6. Por despacho arbitral, datado de 24 de novembro de 2022, foi dispensada a realização da reunião prevista no artigo 18.º do RJAT, foi fixado prazo para a apresentação de alegações escritas e foi, ainda, indicado o dia 27 de março de 2023 como data limite para a prolação da decisão arbitral.

 

7. Apenas o Requerente apresentou alegações escritas nas quais, essencialmente, reiterou a argumentação, de facto e de direito, anteriormente vertida no pedido de pronúncia arbitral.

           

II. Saneamento

8. O Tribunal Arbitral foi regularmente constituído e é competente, atenta a conformação do objeto do processo (cf. artigos 2.º, n.º 1, alínea a) e 5.º, n.ºs 1 e 2, do RJAT).

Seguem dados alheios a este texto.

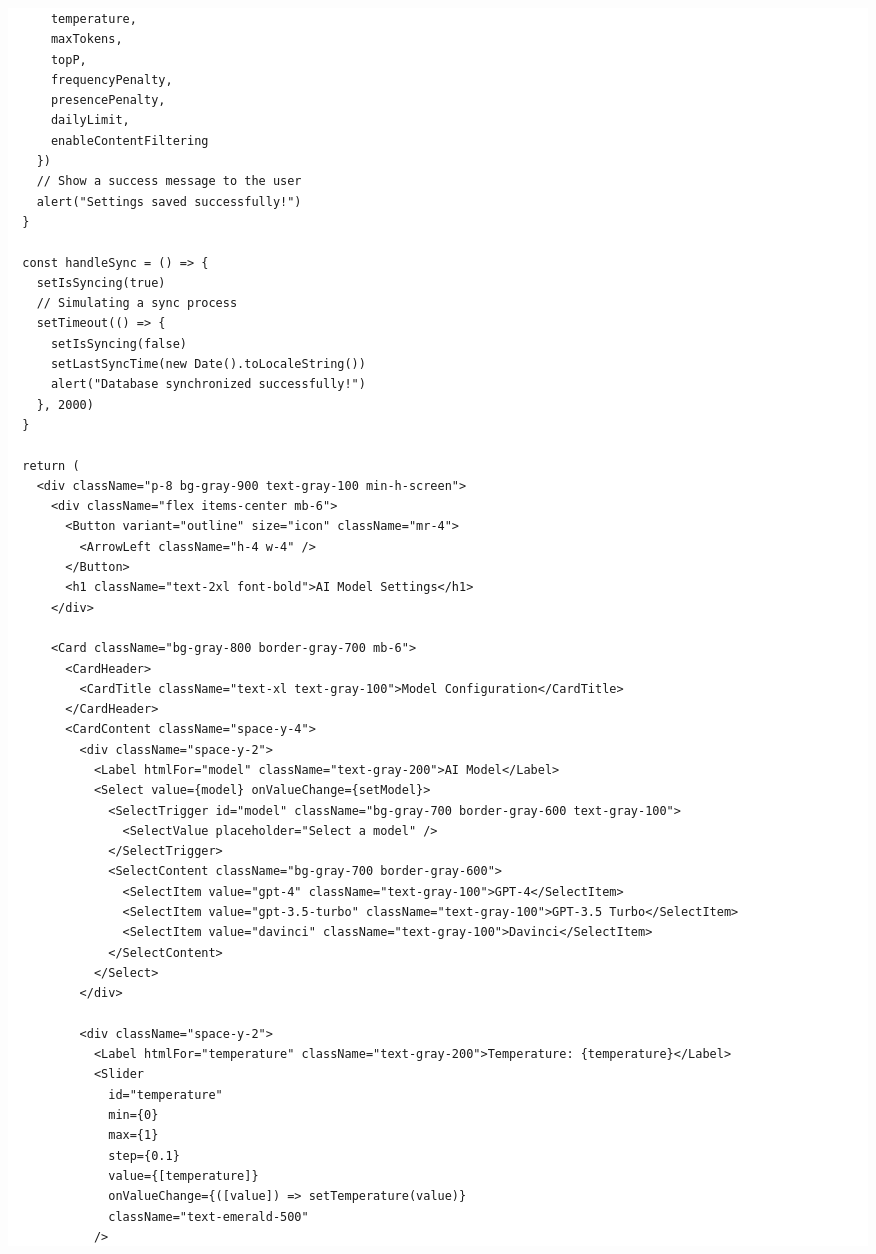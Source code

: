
 ```tsx
      temperature,
      maxTokens,
      topP,
      frequencyPenalty,
      presencePenalty,
      dailyLimit,
      enableContentFiltering
    })
    // Show a success message to the user
    alert("Settings saved successfully!")
  }

  const handleSync = () => {
    setIsSyncing(true)
    // Simulating a sync process
    setTimeout(() => {
      setIsSyncing(false)
      setLastSyncTime(new Date().toLocaleString())
      alert("Database synchronized successfully!")
    }, 2000)
  }

  return (
    <div className="p-8 bg-gray-900 text-gray-100 min-h-screen">
      <div className="flex items-center mb-6">
        <Button variant="outline" size="icon" className="mr-4">
          <ArrowLeft className="h-4 w-4" />
        </Button>
        <h1 className="text-2xl font-bold">AI Model Settings</h1>
      </div>

      <Card className="bg-gray-800 border-gray-700 mb-6">
        <CardHeader>
          <CardTitle className="text-xl text-gray-100">Model Configuration</CardTitle>
        </CardHeader>
        <CardContent className="space-y-4">
          <div className="space-y-2">
            <Label htmlFor="model" className="text-gray-200">AI Model</Label>
            <Select value={model} onValueChange={setModel}>
              <SelectTrigger id="model" className="bg-gray-700 border-gray-600 text-gray-100">
                <SelectValue placeholder="Select a model" />
              </SelectTrigger>
              <SelectContent className="bg-gray-700 border-gray-600">
                <SelectItem value="gpt-4" className="text-gray-100">GPT-4</SelectItem>
                <SelectItem value="gpt-3.5-turbo" className="text-gray-100">GPT-3.5 Turbo</SelectItem>
                <SelectItem value="davinci" className="text-gray-100">Davinci</SelectItem>
              </SelectContent>
            </Select>
          </div>

          <div className="space-y-2">
            <Label htmlFor="temperature" className="text-gray-200">Temperature: {temperature}</Label>
            <Slider
              id="temperature"
              min={0}
              max={1}
              step={0.1}
              value={[temperature]}
              onValueChange={([value]) => setTemperature(value)}
              className="text-emerald-500"
            />
```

As partes gozam de personalidade e capacidade judiciárias, têm legitimidade e encontram-se regularmente representadas (cf. artigos 4.º e 10.º, n.º 2 do RJAT e artigo 1.º da Portaria n.º 112-A/2011, de 22 de março).

O processo não enferma de nulidades.

Admite-se a cumulação de pedidos – estão em causa diversos atos tributários atinentes a IMI, sendo peticionada a respetiva declaração de ilegalidade e consequente anulação –, em virtude de se verificar que a procedência dos pedidos formulados pelo Requerente depende essencialmente da apreciação das mesmas circunstâncias de facto e da interpretação e aplicação dos mesmos princípios ou regras de direito (cf. artigo 3.º, n.º 1, do RJAT).

A Requerida assenta, essencialmente, a sua Resposta na invocação de exceções e de questões prévias que importa apreciar; contudo, para o efeito, afigura-se necessário fixar previamente a matéria de facto provada e não provada, o que faremos em seguida.

Para além dessas, não existem quaisquer outras exceções ou questões prévias que obstem ao conhecimento de mérito e que cumpra conhecer.

 

III. Fundamentação                             

III.1. De Facto

§1. Factos ProvadosROVADOS

9. Com relevo para a apreciação e decisão da causa, consideram-se provados os seguintes factos:

a) O Requerente é um fundo de pensões, representado pela sociedade gestora B..., S. A.

b) No âmbito da sua atividade, o Requerente é proprietário de diversos prédios, incluindo terrenos para construção.

c) Em 31 de dezembro de 2017, 2018 e 2019, um dos terrenos para construção propriedade do Requerente era o inscrito sob o artigo ... na matriz predial urbana da União das Freguesias de ... e ..., concelho de Vila Nova de Gaia, com o valor patrimonial tributário de € 2.612.497,73, nos dois primeiros anos, e de € 2.651.685,20, no ano de 2019. [cf. documentos n.ºs 2 e 3 anexos ao PPA]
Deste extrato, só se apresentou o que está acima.